** Information supplied follows **

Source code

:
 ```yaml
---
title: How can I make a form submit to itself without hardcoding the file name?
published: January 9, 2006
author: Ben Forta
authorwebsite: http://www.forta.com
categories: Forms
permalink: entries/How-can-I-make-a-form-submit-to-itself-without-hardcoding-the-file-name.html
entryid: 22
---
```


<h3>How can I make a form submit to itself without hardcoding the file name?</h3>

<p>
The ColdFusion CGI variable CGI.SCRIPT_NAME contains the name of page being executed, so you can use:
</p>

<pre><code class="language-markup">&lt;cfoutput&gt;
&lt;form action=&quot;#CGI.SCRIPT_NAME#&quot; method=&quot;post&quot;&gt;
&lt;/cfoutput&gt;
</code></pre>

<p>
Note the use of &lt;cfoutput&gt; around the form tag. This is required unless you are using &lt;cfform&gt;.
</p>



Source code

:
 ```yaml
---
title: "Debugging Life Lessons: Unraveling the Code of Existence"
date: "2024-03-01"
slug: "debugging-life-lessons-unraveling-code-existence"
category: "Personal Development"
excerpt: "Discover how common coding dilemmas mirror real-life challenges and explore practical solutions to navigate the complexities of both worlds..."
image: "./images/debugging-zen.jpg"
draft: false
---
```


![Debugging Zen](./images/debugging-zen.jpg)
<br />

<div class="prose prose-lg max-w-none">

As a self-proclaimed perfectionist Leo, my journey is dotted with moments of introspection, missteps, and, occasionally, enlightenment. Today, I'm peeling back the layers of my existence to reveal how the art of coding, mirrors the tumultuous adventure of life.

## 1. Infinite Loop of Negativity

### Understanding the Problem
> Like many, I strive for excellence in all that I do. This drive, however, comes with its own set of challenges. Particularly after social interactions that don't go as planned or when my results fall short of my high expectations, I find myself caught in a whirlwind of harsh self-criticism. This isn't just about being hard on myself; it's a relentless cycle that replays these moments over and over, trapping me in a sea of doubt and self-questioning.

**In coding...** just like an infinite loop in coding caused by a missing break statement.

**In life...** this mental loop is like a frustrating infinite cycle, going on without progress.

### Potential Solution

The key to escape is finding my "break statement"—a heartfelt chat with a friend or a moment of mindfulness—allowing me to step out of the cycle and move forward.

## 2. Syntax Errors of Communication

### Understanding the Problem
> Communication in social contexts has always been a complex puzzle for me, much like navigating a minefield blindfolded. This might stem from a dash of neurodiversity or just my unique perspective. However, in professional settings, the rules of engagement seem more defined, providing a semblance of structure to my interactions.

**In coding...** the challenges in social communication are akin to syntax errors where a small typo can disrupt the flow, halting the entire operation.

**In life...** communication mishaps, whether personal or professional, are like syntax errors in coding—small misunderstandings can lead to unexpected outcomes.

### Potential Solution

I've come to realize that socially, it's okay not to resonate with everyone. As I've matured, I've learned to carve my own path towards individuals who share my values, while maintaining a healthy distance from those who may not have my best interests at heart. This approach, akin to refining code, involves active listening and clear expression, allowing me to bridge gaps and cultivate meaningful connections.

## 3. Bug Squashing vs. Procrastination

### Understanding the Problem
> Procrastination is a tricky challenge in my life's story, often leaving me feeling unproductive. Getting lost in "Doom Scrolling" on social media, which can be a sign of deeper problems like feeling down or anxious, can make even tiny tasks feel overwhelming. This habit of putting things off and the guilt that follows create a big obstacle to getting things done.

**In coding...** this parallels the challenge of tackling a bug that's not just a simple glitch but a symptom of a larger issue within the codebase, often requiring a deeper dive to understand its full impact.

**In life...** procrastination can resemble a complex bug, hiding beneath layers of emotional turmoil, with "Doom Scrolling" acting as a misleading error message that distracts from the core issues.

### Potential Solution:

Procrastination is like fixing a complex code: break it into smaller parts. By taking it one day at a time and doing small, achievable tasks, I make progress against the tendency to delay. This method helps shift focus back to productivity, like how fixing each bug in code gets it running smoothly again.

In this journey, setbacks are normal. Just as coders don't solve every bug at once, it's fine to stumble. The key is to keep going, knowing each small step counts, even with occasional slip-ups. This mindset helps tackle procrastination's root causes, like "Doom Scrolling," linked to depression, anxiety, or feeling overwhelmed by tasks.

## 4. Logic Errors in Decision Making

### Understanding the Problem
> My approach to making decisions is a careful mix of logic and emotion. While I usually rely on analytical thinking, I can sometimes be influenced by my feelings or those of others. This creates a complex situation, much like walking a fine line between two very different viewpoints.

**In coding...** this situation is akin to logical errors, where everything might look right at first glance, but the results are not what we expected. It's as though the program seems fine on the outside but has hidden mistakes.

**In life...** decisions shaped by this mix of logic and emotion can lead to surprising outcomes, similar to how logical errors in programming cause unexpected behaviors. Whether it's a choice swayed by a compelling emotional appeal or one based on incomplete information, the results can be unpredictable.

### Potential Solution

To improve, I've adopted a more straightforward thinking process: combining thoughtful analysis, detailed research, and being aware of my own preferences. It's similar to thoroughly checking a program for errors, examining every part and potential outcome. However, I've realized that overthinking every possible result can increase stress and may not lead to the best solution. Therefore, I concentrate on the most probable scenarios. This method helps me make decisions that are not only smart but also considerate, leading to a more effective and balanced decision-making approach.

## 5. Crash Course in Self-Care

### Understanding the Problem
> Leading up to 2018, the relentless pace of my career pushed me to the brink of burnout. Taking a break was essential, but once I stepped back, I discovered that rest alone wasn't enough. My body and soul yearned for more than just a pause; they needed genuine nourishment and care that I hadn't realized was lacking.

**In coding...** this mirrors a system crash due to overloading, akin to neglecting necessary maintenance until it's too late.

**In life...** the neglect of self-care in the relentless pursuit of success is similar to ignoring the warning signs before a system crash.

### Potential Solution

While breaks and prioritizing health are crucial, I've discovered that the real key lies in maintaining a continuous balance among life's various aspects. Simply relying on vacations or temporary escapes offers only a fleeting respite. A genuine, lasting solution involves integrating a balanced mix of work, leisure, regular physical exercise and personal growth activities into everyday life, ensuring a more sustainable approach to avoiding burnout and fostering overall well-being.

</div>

** End of Information supplied **

_Work order_. Read the entries and select each line where the word "professional" is found.

_Result_.
> Communication in social contexts has always been a complex puzzle for me, much like navigating a minefield blindfolded. This might stem from a dash of neurodiversity or just my unique perspective. However, in professional settings, the rules of engagement seem more defined, providing a semblance of structure to my interactions.
**In life...** communication mishaps, whether personal or professional, are like syntax errors in coding—small misunderstandings can lead to unexpected outcomes.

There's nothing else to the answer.